_Document images with source code_
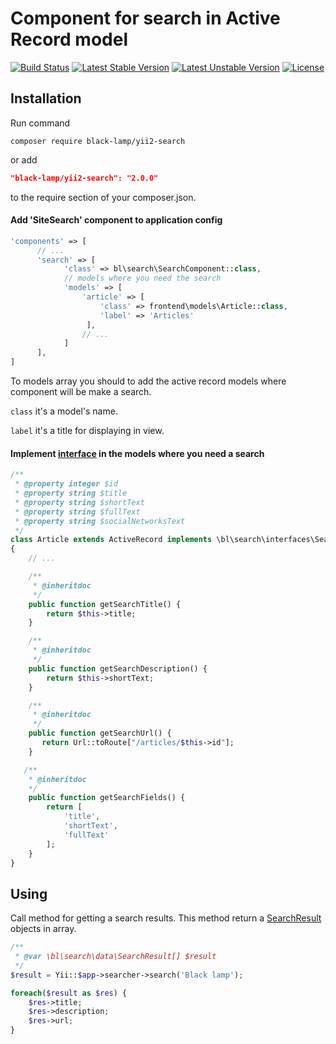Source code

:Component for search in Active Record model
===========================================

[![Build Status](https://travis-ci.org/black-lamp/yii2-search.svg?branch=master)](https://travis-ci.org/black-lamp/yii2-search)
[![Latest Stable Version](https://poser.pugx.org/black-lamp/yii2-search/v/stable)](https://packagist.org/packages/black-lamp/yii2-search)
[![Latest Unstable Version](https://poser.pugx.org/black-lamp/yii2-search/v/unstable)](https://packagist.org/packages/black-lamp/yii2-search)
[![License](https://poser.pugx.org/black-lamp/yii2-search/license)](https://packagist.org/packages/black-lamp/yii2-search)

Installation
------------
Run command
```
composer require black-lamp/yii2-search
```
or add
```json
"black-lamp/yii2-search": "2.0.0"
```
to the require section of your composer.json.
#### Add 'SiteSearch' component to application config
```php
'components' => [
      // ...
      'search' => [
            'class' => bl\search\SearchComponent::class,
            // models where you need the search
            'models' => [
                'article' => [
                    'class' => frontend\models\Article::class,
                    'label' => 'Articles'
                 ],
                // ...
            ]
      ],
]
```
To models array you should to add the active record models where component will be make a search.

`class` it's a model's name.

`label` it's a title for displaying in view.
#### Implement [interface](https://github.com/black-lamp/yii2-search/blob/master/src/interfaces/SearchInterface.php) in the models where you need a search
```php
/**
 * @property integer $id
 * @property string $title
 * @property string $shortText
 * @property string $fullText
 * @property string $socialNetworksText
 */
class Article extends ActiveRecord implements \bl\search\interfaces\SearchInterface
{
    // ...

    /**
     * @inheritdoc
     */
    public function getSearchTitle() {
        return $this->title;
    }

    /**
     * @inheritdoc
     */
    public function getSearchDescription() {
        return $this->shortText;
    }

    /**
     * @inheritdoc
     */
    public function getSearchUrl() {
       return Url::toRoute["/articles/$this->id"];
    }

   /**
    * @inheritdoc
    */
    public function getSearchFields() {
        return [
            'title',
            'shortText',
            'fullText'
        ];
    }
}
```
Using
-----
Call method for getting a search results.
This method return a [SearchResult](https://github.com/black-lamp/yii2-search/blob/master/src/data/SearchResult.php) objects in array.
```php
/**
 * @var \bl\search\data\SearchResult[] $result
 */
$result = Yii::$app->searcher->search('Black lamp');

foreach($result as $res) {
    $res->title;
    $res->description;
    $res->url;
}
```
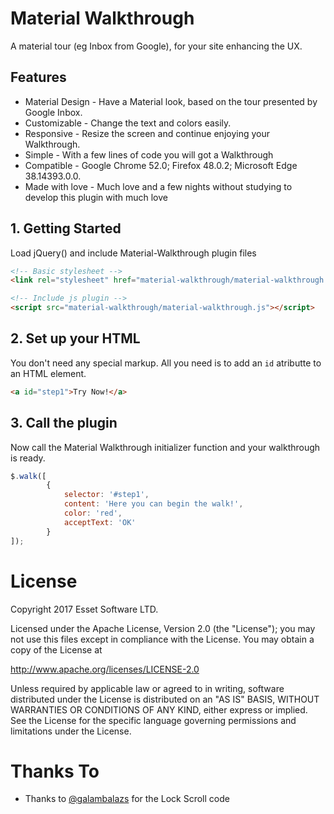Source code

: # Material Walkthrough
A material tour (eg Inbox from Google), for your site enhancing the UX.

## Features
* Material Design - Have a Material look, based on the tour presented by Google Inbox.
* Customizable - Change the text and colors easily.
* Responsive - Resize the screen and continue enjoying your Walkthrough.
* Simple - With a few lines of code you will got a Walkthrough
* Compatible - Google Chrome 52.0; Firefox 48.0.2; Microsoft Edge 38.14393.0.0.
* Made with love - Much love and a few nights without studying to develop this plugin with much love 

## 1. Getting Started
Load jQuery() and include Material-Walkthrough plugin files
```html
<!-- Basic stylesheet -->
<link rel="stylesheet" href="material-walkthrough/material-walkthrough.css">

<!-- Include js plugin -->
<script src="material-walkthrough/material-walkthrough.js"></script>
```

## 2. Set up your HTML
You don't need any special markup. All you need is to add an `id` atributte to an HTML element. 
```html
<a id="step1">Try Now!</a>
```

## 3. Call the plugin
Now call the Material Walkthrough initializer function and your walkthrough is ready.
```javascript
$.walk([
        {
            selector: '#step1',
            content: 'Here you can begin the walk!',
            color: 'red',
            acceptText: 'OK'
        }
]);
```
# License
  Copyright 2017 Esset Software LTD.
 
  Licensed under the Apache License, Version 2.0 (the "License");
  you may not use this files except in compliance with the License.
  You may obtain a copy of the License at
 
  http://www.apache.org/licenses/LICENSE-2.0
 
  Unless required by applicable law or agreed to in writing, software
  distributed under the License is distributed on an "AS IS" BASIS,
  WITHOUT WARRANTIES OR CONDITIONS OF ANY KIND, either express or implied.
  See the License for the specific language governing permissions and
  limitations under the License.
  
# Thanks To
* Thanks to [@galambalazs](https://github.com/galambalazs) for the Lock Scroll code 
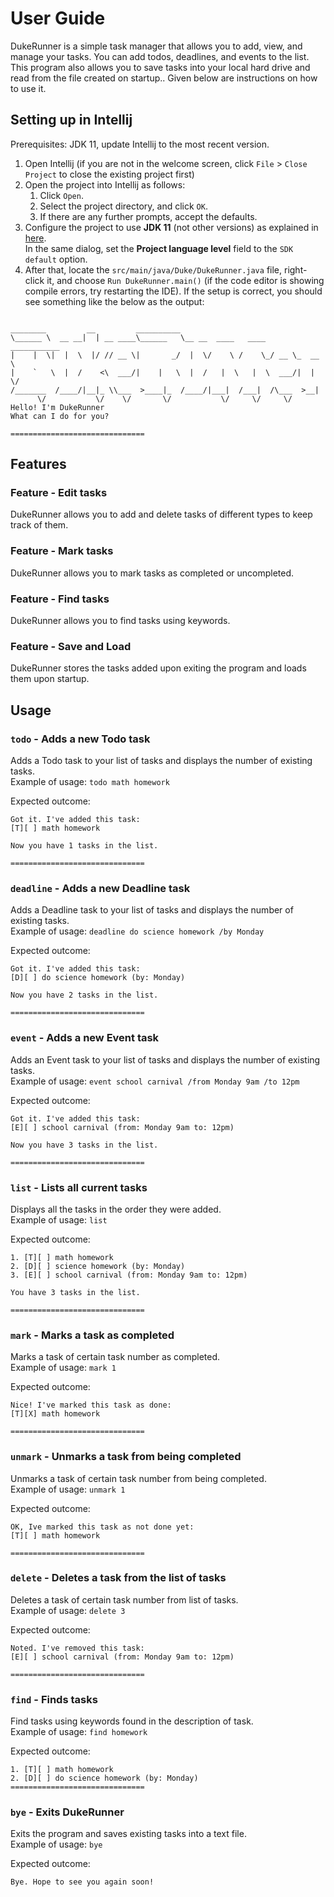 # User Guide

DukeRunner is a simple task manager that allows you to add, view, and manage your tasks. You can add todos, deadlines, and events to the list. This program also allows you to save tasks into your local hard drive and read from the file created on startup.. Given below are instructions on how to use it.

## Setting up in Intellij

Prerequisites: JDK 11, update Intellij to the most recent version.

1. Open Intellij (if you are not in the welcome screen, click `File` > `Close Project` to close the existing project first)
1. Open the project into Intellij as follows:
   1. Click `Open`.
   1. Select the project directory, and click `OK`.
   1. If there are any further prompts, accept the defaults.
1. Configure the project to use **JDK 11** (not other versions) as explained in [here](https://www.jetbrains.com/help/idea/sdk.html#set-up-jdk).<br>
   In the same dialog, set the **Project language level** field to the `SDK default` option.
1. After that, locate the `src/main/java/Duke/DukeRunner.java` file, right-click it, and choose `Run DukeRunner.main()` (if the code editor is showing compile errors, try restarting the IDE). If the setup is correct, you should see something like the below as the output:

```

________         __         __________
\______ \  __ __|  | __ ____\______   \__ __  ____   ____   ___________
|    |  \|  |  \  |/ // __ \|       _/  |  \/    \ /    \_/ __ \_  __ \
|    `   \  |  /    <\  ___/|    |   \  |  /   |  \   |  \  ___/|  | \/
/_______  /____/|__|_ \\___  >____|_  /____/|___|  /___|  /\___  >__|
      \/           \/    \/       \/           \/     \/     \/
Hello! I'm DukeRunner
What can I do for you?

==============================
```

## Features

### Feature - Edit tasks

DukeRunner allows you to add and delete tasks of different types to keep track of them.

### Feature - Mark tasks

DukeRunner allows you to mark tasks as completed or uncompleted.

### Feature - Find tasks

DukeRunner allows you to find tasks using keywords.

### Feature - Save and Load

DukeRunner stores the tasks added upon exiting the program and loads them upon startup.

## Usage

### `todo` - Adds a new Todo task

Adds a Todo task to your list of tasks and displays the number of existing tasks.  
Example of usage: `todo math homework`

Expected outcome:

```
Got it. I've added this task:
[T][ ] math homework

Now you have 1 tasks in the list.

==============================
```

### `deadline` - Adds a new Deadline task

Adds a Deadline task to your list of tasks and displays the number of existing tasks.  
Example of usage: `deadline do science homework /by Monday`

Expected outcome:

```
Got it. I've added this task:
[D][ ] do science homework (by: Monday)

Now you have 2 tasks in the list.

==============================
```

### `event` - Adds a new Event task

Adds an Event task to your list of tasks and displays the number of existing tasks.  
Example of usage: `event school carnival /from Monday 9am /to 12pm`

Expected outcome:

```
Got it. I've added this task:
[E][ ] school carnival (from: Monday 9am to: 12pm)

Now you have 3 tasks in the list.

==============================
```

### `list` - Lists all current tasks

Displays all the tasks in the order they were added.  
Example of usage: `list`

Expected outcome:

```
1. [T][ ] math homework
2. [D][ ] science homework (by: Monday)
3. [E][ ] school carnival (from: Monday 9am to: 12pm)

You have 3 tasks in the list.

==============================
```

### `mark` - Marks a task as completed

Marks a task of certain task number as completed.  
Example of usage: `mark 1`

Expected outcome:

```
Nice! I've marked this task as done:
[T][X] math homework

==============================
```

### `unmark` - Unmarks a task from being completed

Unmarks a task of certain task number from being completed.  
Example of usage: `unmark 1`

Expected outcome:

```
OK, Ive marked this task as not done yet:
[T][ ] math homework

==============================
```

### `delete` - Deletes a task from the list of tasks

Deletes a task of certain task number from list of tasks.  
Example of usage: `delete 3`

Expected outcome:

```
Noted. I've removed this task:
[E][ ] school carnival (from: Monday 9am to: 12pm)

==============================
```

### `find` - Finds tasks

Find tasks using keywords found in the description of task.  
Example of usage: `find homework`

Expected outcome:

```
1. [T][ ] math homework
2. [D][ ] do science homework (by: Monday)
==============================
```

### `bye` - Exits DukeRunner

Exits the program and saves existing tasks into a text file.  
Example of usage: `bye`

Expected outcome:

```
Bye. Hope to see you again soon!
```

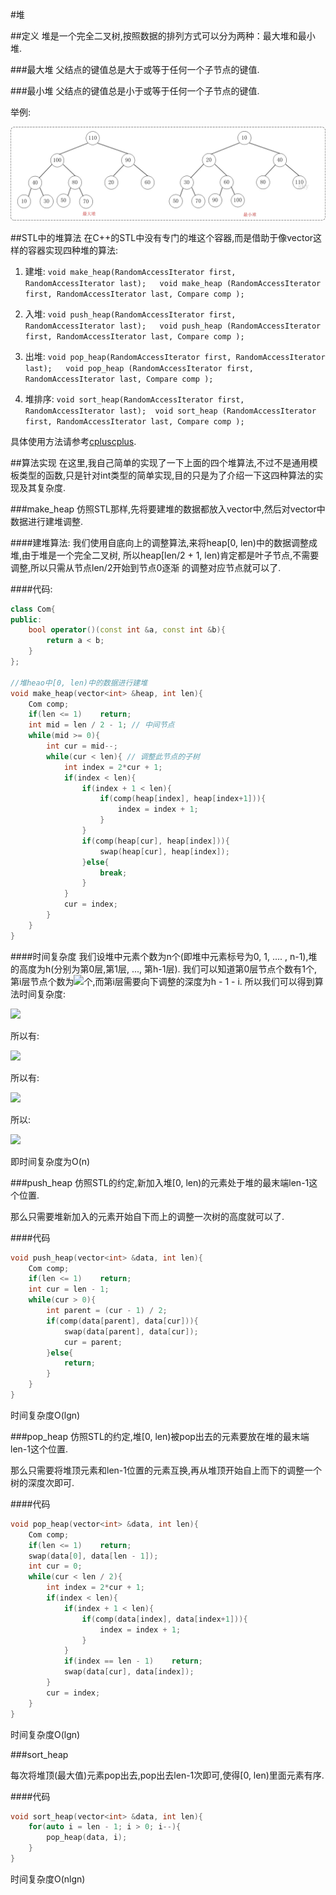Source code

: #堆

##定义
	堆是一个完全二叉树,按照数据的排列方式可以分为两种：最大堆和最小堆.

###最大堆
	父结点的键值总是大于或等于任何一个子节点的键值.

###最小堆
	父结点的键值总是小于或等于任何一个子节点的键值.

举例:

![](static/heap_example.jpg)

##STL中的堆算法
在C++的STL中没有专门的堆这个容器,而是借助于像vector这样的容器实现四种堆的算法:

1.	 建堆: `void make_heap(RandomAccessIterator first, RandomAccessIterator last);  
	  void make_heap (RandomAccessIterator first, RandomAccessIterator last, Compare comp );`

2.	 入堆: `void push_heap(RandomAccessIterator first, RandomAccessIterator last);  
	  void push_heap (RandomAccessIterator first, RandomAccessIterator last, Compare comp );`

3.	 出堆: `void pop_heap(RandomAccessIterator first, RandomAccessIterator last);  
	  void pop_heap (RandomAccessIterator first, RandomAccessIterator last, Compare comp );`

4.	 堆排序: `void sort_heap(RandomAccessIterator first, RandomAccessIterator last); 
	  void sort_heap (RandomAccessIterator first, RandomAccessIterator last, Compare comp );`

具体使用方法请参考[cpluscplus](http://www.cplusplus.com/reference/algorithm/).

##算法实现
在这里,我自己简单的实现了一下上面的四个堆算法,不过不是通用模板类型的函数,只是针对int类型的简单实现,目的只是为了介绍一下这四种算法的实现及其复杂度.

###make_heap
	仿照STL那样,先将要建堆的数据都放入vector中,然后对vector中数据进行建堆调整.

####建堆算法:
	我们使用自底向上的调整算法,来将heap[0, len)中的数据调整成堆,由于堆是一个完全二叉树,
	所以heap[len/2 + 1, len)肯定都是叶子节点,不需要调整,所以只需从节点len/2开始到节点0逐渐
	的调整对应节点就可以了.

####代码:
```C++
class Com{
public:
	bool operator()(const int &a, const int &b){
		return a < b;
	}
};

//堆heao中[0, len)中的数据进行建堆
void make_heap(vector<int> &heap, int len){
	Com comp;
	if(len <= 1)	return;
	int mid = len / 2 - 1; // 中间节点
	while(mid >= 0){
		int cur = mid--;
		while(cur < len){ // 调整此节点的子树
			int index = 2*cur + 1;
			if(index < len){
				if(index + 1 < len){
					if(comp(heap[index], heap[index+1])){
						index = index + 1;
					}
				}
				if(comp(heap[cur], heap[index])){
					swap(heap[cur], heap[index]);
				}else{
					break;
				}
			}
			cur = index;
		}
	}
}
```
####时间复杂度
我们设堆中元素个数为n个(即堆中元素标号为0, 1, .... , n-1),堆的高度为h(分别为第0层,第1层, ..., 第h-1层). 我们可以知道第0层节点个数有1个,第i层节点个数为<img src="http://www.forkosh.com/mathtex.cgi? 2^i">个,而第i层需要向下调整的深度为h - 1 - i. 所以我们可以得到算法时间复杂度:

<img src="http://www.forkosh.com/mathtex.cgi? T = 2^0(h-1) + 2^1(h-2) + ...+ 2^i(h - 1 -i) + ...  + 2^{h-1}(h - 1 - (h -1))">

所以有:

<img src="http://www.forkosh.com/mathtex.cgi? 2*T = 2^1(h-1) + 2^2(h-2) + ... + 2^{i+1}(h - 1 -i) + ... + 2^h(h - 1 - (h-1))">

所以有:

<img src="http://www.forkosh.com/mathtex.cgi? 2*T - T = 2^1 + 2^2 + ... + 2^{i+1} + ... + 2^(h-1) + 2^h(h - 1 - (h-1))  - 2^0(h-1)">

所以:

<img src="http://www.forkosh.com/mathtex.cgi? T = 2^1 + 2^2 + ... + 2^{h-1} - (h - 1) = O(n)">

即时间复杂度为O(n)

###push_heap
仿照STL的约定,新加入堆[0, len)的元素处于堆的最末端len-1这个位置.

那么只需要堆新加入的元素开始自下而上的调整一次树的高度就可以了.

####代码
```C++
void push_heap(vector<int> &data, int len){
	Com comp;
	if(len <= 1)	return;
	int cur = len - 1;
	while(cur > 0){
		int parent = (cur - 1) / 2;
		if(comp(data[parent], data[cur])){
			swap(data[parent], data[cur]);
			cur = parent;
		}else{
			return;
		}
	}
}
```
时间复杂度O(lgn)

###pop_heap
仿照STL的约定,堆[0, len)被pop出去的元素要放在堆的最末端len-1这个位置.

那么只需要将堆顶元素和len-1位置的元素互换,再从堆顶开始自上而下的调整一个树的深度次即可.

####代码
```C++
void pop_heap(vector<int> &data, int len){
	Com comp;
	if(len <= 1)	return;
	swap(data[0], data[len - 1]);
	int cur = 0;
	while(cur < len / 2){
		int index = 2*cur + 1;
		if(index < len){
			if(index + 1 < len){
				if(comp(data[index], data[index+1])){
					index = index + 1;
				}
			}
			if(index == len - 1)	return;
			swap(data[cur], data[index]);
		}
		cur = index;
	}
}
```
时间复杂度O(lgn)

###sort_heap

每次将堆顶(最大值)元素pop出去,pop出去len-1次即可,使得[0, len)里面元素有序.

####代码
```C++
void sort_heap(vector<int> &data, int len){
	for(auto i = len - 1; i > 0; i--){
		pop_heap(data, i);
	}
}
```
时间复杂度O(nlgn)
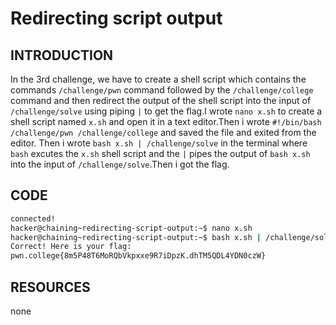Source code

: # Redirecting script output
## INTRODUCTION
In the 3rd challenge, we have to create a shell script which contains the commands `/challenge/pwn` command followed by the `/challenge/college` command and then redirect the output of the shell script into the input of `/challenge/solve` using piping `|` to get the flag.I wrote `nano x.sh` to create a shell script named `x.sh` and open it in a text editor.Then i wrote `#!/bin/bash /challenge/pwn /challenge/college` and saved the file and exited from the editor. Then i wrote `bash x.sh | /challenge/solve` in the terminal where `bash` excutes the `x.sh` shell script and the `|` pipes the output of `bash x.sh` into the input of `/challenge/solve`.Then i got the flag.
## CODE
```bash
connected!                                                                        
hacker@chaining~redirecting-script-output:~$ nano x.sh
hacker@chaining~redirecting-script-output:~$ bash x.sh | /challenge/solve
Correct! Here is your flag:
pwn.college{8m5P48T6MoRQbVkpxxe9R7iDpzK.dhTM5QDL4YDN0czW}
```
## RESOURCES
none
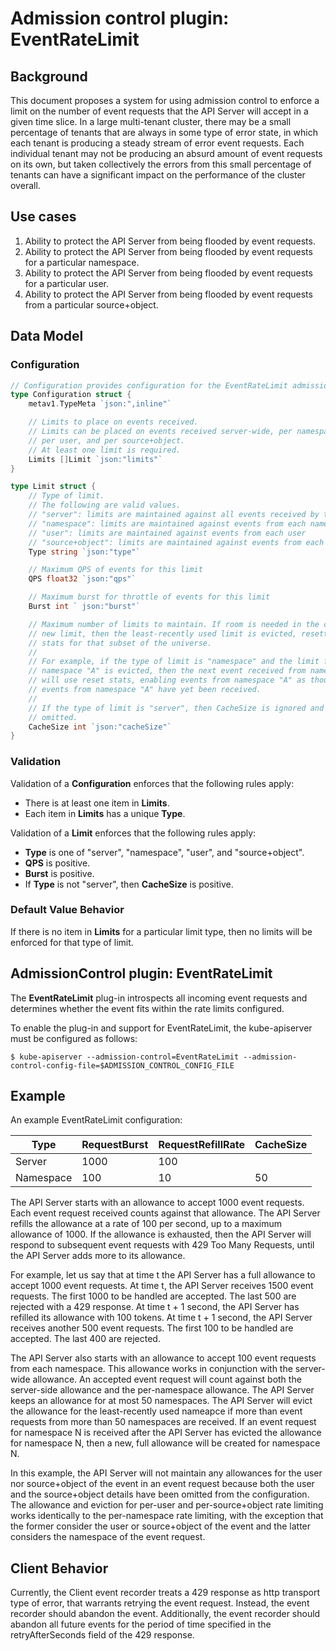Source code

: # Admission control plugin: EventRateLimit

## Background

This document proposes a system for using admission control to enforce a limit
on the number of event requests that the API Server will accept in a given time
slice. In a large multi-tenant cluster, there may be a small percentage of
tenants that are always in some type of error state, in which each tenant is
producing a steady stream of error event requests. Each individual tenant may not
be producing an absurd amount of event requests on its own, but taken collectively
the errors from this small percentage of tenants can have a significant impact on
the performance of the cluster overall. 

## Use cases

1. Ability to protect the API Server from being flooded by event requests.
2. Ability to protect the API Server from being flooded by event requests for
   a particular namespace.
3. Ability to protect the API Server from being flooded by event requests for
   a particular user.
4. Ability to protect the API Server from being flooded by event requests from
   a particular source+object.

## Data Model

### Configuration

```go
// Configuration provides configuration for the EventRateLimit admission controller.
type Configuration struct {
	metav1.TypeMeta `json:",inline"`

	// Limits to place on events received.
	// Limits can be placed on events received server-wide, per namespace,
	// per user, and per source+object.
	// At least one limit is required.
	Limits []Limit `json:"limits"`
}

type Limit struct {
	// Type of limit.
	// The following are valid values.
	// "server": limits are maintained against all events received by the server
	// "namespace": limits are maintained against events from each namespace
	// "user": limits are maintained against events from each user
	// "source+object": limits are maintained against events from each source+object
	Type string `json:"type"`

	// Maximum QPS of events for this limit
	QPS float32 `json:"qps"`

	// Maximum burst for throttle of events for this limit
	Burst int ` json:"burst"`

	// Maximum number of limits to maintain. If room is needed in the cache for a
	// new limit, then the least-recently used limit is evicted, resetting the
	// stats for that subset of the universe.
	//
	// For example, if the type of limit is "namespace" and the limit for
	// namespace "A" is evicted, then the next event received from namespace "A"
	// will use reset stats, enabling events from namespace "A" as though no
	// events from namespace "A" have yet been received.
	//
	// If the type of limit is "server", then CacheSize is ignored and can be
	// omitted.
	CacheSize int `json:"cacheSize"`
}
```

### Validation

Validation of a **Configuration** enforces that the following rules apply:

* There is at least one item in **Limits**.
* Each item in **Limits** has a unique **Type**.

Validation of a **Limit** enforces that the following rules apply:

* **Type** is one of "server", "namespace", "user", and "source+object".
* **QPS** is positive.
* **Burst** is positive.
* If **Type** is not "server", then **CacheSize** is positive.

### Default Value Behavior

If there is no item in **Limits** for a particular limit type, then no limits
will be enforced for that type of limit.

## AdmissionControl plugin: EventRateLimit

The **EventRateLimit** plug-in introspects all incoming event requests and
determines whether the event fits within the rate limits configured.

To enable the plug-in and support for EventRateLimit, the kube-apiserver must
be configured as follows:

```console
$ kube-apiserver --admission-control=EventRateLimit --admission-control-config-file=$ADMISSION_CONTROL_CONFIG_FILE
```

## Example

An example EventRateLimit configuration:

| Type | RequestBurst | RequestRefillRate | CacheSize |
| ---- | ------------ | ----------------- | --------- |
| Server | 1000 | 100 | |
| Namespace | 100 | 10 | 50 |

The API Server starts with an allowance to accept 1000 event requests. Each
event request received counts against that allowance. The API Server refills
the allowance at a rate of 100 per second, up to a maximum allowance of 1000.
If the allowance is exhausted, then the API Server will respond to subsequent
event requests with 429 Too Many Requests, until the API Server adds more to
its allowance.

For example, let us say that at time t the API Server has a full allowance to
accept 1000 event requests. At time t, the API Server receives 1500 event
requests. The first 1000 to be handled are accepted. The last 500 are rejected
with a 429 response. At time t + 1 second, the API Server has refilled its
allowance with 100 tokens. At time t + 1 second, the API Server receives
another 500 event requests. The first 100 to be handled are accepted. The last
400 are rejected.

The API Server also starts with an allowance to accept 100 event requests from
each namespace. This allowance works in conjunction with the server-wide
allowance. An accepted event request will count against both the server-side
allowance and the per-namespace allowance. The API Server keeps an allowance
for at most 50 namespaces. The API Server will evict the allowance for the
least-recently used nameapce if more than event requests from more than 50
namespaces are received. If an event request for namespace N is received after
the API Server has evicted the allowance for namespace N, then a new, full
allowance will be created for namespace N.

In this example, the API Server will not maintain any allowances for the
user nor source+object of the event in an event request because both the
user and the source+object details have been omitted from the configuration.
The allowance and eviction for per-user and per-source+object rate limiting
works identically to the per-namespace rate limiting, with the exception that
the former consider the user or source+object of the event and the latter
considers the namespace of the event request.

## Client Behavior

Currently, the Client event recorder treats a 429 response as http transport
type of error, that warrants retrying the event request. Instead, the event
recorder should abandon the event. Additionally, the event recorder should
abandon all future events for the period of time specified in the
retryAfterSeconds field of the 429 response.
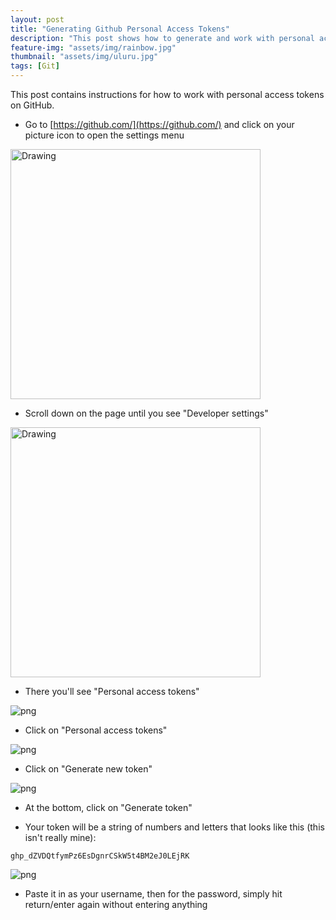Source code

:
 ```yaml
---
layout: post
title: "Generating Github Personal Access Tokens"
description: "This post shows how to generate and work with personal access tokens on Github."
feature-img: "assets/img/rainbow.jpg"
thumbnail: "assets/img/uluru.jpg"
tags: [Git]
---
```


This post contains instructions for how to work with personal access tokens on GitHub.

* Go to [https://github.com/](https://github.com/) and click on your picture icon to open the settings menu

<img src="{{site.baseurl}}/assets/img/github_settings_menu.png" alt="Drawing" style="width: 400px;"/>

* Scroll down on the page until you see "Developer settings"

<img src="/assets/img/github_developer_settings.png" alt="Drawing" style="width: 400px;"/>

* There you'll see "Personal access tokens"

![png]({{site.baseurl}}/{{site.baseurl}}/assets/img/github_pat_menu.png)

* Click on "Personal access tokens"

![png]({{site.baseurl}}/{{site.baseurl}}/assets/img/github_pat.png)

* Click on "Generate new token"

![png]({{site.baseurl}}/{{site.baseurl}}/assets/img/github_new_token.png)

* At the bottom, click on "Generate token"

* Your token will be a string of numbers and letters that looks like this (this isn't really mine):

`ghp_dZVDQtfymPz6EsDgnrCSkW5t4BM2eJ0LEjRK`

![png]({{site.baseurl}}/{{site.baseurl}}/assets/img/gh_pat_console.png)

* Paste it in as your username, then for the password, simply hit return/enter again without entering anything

_BRIEF_
The answer should consist of all lines from the records above that hold the word "namespaces".

_EXERCISE RESULT_
for at most 50 namespaces. The API Server will evict the allowance for the
namespaces are received. If an event request for namespace N is received after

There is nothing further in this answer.